Edgar H. Schein is Professor Emeritus from the M.I.T. Sloan School of Management. He’s a pioneer in organizational studies, organizational culture and leadership, process consulting, career development. Ed’s contributions to the practice of O.D. date back to the early 1960s and continue with the recent publication of Organizational Culture and Leadership 5th edition and now Humble Leadership, co-authored with Peter A. Schein, co-founder of OCLI.org who brings 30 years of hands-on experience in large and small companies leading growth initiatives in Silicon Valley.

A New Approach to Leadership

The following is an excerpt from Humble Leadership

A New Approach to Leadership

By Ed and Peter Schein

This book introduces a new approach to leadership based more on personal relationships than transactional role relationships.

The good news: employee engagement, empowerment, organizational agility, ambidexterity, innovation . . . all of this can flourish in the rapidly changing world when the fundamental relationship between leaders and followers, helpers and clients, and providers and customers becomes more personalized and cooperative.

The bad news: continued deception, scandals, high turnover of disengaged talent, safety and quality problems in industry and health care, all the way to corruption and abuse of power at the highest levels of industry and politics, driven by financial expediency and the obsession with retaining power as primary success criteria . . . all of this will continue to happen as long as leader-follower relationships remain impersonal, transactional, and based on the roles and rules that have evolved in the current culture of management that still predominates in our hierarchical bureaucratic organizations.

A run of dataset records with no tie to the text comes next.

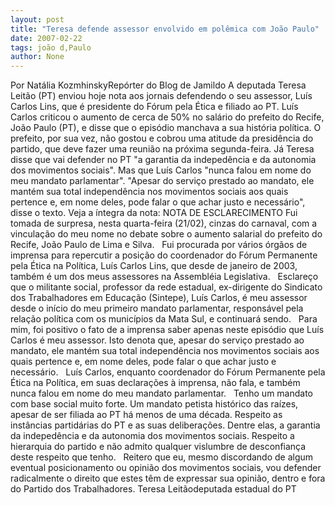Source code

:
 ```yaml
---
layout: post
title: "Teresa defende assessor envolvido em polêmica com João Paulo"
date: 2007-02-22
tags: joão d,Paulo
author: None
---
```

Por Natália KozmhinskyRepórter do Blog de Jamildo
A deputada Teresa Leitão (PT) enviou hoje nota aos jornais defendendo o seu assessor, Luís Carlos Lins, que é presidente do Fórum pela Ética e filiado ao PT. Luís Carlos criticou o aumento de cerca de 50% no salário do prefeito do Recife, João Paulo (PT), e disse que o episódio manchava a sua história política. O prefeito, por sua vez, não gostou e cobrou uma atitude da presidência do partido, que deve fazer uma reunião na próxima segunda-feira.
Já Teresa disse que vai defender no PT \"a garantia da indepedência e da autonomia dos movimentos sociais\". Mas que Luís Carlos \"nunca falou em nome do meu mandato parlamentar\". \"Apesar do serviço prestado ao mandato, ele mantém sua total independência nos movimentos sociais aos quais pertence e, em nome deles, pode falar o que achar justo e necessário\", disse o texto.&nbsp;Veja a íntegra da nota: 
NOTA DE ESCLARECIMENTO
Fui tomada de surpresa, nesta quarta-feira (21/02), cinzas do carnaval, com a vinculação do meu nome no debate sobre o aumento salarial do prefeito do Recife, João Paulo de Lima e Silva.
&nbsp;
Fui procurada por vários órgãos de imprensa para repercutir a posição do coordenador do Fórum Permanente pela Ética na Política, Luís Carlos Lins, que desde de janeiro de 2003, também é um dos meus assessores na Assembléia Legislativa.
&nbsp;
Esclareço que o militante social, professor da rede estadual, ex-dirigente do Sindicato dos Trabalhadores em Educação (Sintepe), Luís Carlos, é meu assessor desde o início do meu primeiro mandato parlamentar, responsável pela relação política com os municípios da Mata Sul, e continuará sendo.
&nbsp;
Para mim, foi positivo o fato de a imprensa saber apenas neste episódio que Luís Carlos é meu assessor. Isto denota que, apesar do serviço prestado ao mandato, ele mantém sua total independência nos movimentos sociais aos quais pertence e, em nome deles, pode falar o que achar justo e necessário.
&nbsp;
Luís Carlos, enquanto coordenador do Fórum Permanente pela Ética na Política, em suas declarações à imprensa, não fala, e também nunca falou em nome do meu mandato parlamentar. 
&nbsp;
Tenho um mandato com base social muito forte. Um mandato petista histórico das raízes, apesar de ser filiada ao PT há menos de uma década. Respeito as instâncias partidárias do PT e as suas deliberações. Dentre elas, a garantia da indepedência e da autonomia dos movimentos sociais. Respeito a hierarquia do partido e não admito qualquer vislumbre de desconfiança deste respeito que tenho.
&nbsp;
Reitero que eu, mesmo discordando de algum eventual posicionamento ou opinião dos movimentos sociais, vou defender radicalmente o direito que estes têm de expressar sua opinião, dentro e fora do Partido dos Trabalhadores.
Teresa Leitãodeputada estadual do PT 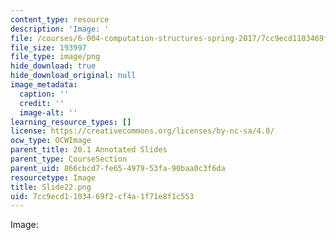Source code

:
 ```yaml
---
content_type: resource
description: 'Image: '
file: /courses/6-004-computation-structures-spring-2017/7cc9ecd1103469f2cf4a1f71e8f1c553_Slide22.png
file_size: 193997
file_type: image/png
hide_download: true
hide_download_original: null
image_metadata:
  caption: ''
  credit: ''
  image-alt: ''
learning_resource_types: []
license: https://creativecommons.org/licenses/by-nc-sa/4.0/
ocw_type: OCWImage
parent_title: 20.1 Annotated Slides
parent_type: CourseSection
parent_uid: 866cbcd7-fe65-4979-53fa-90baa0c3f6da
resourcetype: Image
title: Slide22.png
uid: 7cc9ecd1-1034-69f2-cf4a-1f71e8f1c553
---
```

Image:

The Leader-Follower Relationship

“Leadership” is wanting to do something new and better, and getting others to go along. This definition applies as much to senior executives developing new strategies, new purposes, and new values as it does to a group member down in the organization suggesting a new way of running a meeting or improving a process to drive better results. Both the word new and the word better remind us that leadership always refers to some task that can be improved and to some group whose values and culture will ultimately determine what is better.

What is new and what is better will always depend on context, the nature of the task, and the cultural values that are operating in the group or organization that is doing the work. What we later may label as “good or effective leadership” thus always begins with someone perceiving a new and better way to do something, an emergent leader. Our focus will be not on the individual and the desired characteristics of that emergent leader, but on the relationships that develop between that person and the potential followers who will have influenced what is finally considered to be new and better and who will implement the new way if they agree to try it. Those potential followers will always be some kind of workgroup or team, so our focus will also be on the relationships between them. They may be co-located or widely spread in a network, and their membership may change, but there will always be some kind of grouping involved, hence group dynamics and group processes will always be intimately involved with leadership.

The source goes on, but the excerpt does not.